Congress and the Appropriations Quagmire
Congress is Stuck
The outlook is not looking good for closing out the FY24 appropriations process with a bipartisan deal by January 19 and February 2, when current funding measures expire. Here’s why.
May’s Fiscal Responsibility Act agreement that was signed into law — that led to the demise of Kevin McCarthy’s (R-CA) speakership and 22 days without any speaker — was rejected by the GOP last fall. Instead, GOP leadership under new Speaker Mike Johnson (R-LA) opted to cut spending by another $100 billion in their version of the 12 annual appropriations bills. Democrats balked, which led to the House only passing seven of the 12 bills with some bills yanked from the floor as leaders saw they could not garner the votes for passage, such as the funding bills for Agriculture-FDA and Departments of Health, Education and Labor.
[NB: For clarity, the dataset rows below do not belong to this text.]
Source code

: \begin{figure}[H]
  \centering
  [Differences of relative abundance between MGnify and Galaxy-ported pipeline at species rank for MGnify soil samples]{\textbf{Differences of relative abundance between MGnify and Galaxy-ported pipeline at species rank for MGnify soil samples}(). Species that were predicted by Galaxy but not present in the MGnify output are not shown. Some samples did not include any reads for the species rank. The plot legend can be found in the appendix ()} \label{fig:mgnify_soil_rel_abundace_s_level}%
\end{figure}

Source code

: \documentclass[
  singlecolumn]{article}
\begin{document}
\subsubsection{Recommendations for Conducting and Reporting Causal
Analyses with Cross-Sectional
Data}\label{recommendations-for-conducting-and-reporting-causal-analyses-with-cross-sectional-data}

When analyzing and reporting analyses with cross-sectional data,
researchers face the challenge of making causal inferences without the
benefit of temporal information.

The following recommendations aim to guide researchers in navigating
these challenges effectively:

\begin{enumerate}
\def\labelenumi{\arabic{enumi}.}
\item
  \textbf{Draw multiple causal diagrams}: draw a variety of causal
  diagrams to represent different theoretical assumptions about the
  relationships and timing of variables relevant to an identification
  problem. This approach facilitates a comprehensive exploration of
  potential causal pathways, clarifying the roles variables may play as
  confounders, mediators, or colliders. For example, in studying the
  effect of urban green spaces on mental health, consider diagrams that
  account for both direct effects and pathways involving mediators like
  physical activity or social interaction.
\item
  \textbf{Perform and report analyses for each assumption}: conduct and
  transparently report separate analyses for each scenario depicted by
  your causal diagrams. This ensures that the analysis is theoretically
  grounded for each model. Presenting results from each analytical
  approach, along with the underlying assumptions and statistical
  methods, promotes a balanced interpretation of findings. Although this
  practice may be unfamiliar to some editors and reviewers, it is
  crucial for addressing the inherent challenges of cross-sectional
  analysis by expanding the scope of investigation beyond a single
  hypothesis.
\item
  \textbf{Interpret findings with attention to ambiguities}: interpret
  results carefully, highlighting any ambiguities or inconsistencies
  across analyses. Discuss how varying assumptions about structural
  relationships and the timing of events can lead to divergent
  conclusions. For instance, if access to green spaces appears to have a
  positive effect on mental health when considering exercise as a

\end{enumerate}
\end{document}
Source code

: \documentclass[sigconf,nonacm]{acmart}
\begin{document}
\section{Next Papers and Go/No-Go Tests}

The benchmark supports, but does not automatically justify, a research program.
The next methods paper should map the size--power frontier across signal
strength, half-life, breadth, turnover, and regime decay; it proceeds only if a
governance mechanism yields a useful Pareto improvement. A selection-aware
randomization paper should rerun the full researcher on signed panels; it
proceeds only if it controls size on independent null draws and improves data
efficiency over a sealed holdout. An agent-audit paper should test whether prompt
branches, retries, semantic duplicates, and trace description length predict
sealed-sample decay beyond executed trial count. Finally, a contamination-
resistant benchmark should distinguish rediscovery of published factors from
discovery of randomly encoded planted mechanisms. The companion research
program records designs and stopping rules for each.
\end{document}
Meanwhile the Senate used funding levels most could agree on and passed bipartisan bills out of committee, bringing and passing three in a minibus bill in November. The rest have yet to be brought to the floor.
The Choice
Now Congress needs to decide what to do to wrap up FY2024 as we are already over three months into the current fiscal year and FY25 work needs to begin soon.
Speaker Mike Johnson has proposed to his inner circle a year-long Continuing Resolution (CR), which would cut roughly $100 billion from spending with three-quarters of it on the non-defense side. This also would eliminate the over 1,000 Community Project Funding/Congressionally Directed Spending projects placed in the 12 appropriations bills specifically for constituent nonprofits and local municipalities as we head into the November elections. Democrats are fighting to avoid this and want to negotiate based on the law enacted in May. Some Republicans feel the same but disagreement within the party is stalling the process.
A final consideration is a small piece of May’s Fiscal Responsibility Act with big consequences is the requirement that a 1% across-the-board cut of $50 billion-plus would kick in starting in April if there’s another short-term CR that doesn’t run through September 30. And those cuts would be more severe for DoD.
What to Expect
On January 19 a partial government shutdown looks very possible. Congress can negotiate and complete by February 1 with minimally damaging impact on the agencies and all the services the public relies on. However, if no deal is made by February 2 and punting to April 1 with short-term CRs ensues, buckle up for a rough ride. This will make the FY25 process impossible to start Q1 and push it out to the summer or longer. It would delay all federal grant programs, SBIRs, CDMRP, NSF and numerous funding sources from being able to fund new projects. And of course, there is significant impact on businesses and nonprofits relying on government funding and systems that in turn can spur an economic downturn.
Because the consequences are so severe my bet is a deal will be hatched that no one loves but keeps government functioning — but only after much painful soul searching within each of the parties that will play out in the 2024 elections.